Building began on April 1, 2003, and was finished on December 15, 2004. It was inaugurated on May 10, 2005, sixty years after the end of World War II, and opened to the public two days later. It is located one block south of the Brandenburg Gate, in the Friedrichstadt neighborhood. The cost of construction was approximately €25 million.
According to Eisenman’s project text, the stelae are designed to produce an uneasy, confusing atmosphere, and the whole sculpture aims to represent a supposedly ordered system that has lost touch with human reason. The Foundation Memorial to the Murdered Jews of Europe official English website, states that the design represents a radical approach to the traditional concept of a memorial, partly because Eisenman said the number and design of the monument had no symbolic significance.However, observers have noted the memorial’s resemblance to a cementery.
On January 27, 2000 a celebration was held marking the symbolic beginning of construction on the memorial site. The first provisional stelae were erected in May 2001. An international symposium on the Memorial and the Information Centre together with historians, museum experts, art historians and experts on architectural theory was held by the Foundation in November 2001. In the spring of 2003, work began on the construction of the Memorial. At the same time, an information point was erected at the fence surrounding the construction site. On December 15, 2004 there was a public ceremony to put the last of the 2,711 stelae in place. The official ceremony opening of the memorial was on May 10, and the Memorial and the Information Centre was opened to the public on May 12, 2005. By the end of 2005 around 350,000 people had visited the Information Centre.
In the first year after it opened in May 2005, the monument attracted over 3.5 million visitors. It is estimated that some 5 million visitors have visited the Information Centre between its opening in May 2005 and December 2015. Over the past 10 years (2006 – 2015), an average of 460,000 people have visited, or over 10,000 per day.
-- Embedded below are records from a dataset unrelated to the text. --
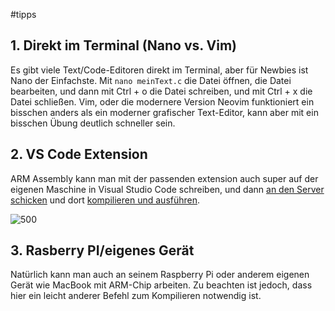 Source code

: #tipps
## 1. Direkt im Terminal (Nano vs. Vim)
Es gibt viele Text/Code-Editoren direkt im Terminal, aber für Newbies ist Nano der Einfachste. Mit `nano meinText.c` die Datei öffnen, die Datei bearbeiten, und dann mit Ctrl + o die Datei schreiben, und mit Ctrl + x die Datei schließen. 
Vim, oder die modernere Version Neovim funktioniert ein bisschen anders als ein moderner grafischer Text-Editor, kann aber mit ein bisschen Übung deutlich schneller sein.
## 2. VS Code Extension
ARM Assembly kann man mit der passenden extension auch super auf der eigenen Maschine in Visual Studio Code schreiben, und dann [an den Server schicken](Dateiaustausch%20mit%20dem%20Server.md) und dort [kompilieren und ausführen](Code%20Kompilieren%20und%20ausführen.md).

![500](Pasted%20image%2020240227145603.png)
## 3. Rasberry PI/eigenes Gerät
Natürlich kann man auch an seinem Raspberry Pi oder anderem eigenen Gerät wie MacBook mit ARM-Chip arbeiten. 
Zu beachten ist jedoch, dass hier ein leicht anderer Befehl zum Kompilieren notwendig ist.
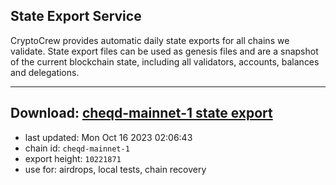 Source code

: ## State Export Service
CryptoCrew provides automatic daily state exports for all chains we validate. State export files can be used as genesis files and are a snapshot of the current blockchain state, including all validators, accounts, balances and delegations.

---
**Download: [cheqd-mainnet-1 state export](https://dl.ccvalidators.com/SERVICE/cheqd/cheqd-mainnet-1_export_10221871.json)**
---

- last updated: Mon Oct 16 2023 02:06:43
- chain id: `cheqd-mainnet-1`
- export height: `10221871`
- use for: airdrops, local tests, chain recovery

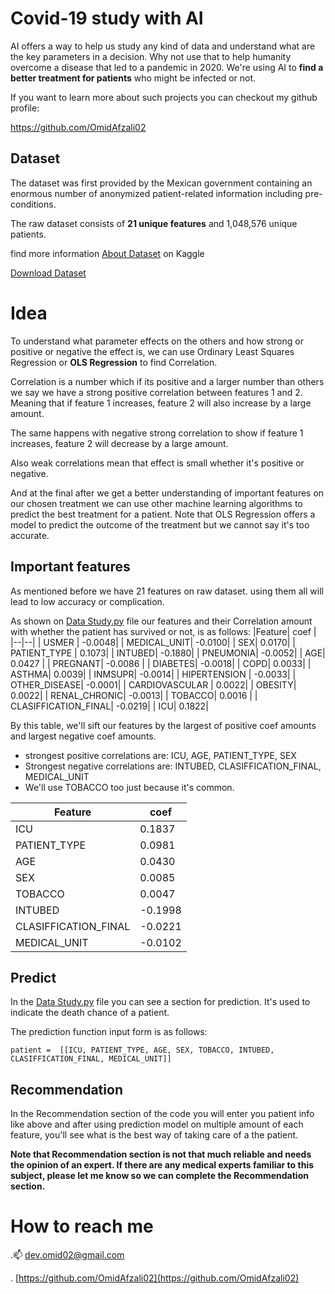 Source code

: 
# Covid-19 study with AI

  AI offers a way to help us study any kind of data and understand what are the key parameters in a decision. Why not use that to help humanity overcome a disease that led to a pandemic in 2020. We're using AI to **find a better treatment for patients** who might be infected or not.

If you want to learn more about such projects you can checkout my github profile:

https://github.com/OmidAfzali02

  

## Dataset


The dataset was first provided by the Mexican government containing an enormous number of anonymized patient-related information including pre-conditions.

The raw dataset consists of **21 unique features** and 1,048,576 unique patients.

find more information [About Dataset](https://www.kaggle.com/datasets/meirnizri/covid19-dataset) on Kaggle

[Download Dataset](https://www.kaggle.com/datasets/meirnizri/covid19-dataset/download?datasetVersionNumber=1)

# Idea
To understand what parameter effects on the others and how strong or positive or negative the effect is, we can use Ordinary Least Squares Regression or **OLS Regression** to find Correlation.

Correlation is a number which if its positive and a larger number than others we say we have a strong positive correlation between features 1 and 2. Meaning that if feature 1 increases, feature 2 will also increase by a large amount.

The same happens with negative strong correlation to show if feature 1 increases, feature 2 will decrease by a large amount. 
  
  Also weak correlations mean that effect is small whether it's positive or negative.

And at the final after we get a better understanding of important features on our chosen treatment we can use other machine learning algorithms to predict the best treatment for a patient.
Note that OLS Regression offers a model to predict the outcome of the treatment but we  cannot say it's too accurate.

## Important features
As mentioned before we have 21 features on raw dataset. using them all will lead to low accuracy or complication.

As shown on [Data Study.py](https://github.com/OmidAfzali02/Covid-19-study/blob/main/Data%20Study.ipynb) file our features and their Correlation amount with whether the patient has survived or not, is as follows:
|Feature| coef |
|--|--|
| USMER | -0.0048|
| MEDICAL_UNIT| -0.0100|
| SEX| 0.0170|
| PATIENT_TYPE | 0.1073|
| INTUBED| -0.1880|
| PNEUMONIA| -0.0052|
| AGE| 0.0427 |
| PREGNANT| -0.0086 |
| DIABETES| -0.0018|
| COPD| 0.0033|
| ASTHMA| 0.0039|
| INMSUPR| -0.0014|
| HIPERTENSION | -0.0033|
| OTHER_DISEASE| -0.0001|
| CARDIOVASCULAR | 0.0022|
| OBESITY| 0.0022|
| RENAL_CHRONIC| -0.0013|
| TOBACCO| 0.0016 |
| CLASIFFICATION_FINAL| -0.0219|
| ICU| 0.1822|

By this table, we'll sift our features by the largest of positive coef amounts and largest negative coef amounts.

 - strongest positive correlations are: ICU, AGE, PATIENT_TYPE, SEX
 -  Strongest negative correlations are: INTUBED, CLASIFFICATION_FINAL, MEDICAL_UNIT
 - We'll use TOBACCO too just because it's common.

|Feature| coef |
|--|--|
| ICU| 0.1837|
| PATIENT_TYPE| 0.0981|
| AGE| 0.0430|
| SEX| 0.0085|
| TOBACCO| 0.0047|
| INTUBED| -0.1998|
| CLASIFFICATION_FINAL| -0.0221|
| MEDICAL_UNIT| -0.0102|
 

## Predict
In the [Data Study.py](https://github.com/OmidAfzali02/Covid-19-study/blob/main/Data%20Study.ipynb) file you can see a section for prediction. It's used to indicate the death chance of a patient.

The prediction function input form is as follows:

    patient =  [[ICU, PATIENT_TYPE, AGE, SEX, TOBACCO, INTUBED, CLASIFFICATION_FINAL, MEDICAL_UNIT]]

## Recommendation
In the Recommendation section of the code you will enter you patient info like above and after using prediction model on multiple amount of each feature, you'll see what is the best way of taking care of a the patient.

**Note that Recommendation section is not that much reliable and needs the opinion of an expert. If there are any medical experts familiar to this subject, please let me know so we can complete the Recommendation section.**

# How to reach me

.📫 [dev.omid02@gmail.com](mailto:dev.omid02@gmail.com)

. [https://github.com/OmidAfzali02](https://github.com/OmidAfzali02)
The foundation operating the memorial considered this a success; its head, Uwe Neumärker, called the memorial a “tourist magnet”.
The monument has been criticized for only commemorating the Jewish victims of the Holocaust, however, other memorials have subsequently opened which commemorate other identifiable groups that were also victims of the Nazis, for example, the Memorial to Homosexuals Persecuted Under Nazism (in 2008) and the Memorial to the Sinti and Roma Victims of National Socialism (in 2012). Many critics argued that the design should include names of victims, as well as the numbers of people killed and the places where the killings occurred. Meanwhile, architecture critic Nicolai Ouroussoff claimed the memorial “is able to convey the scope of the Holocaust’s horrors without stooping to sentimentality – showing how abstraction can be the most powerful tool for conveying the complexities of human emotion.”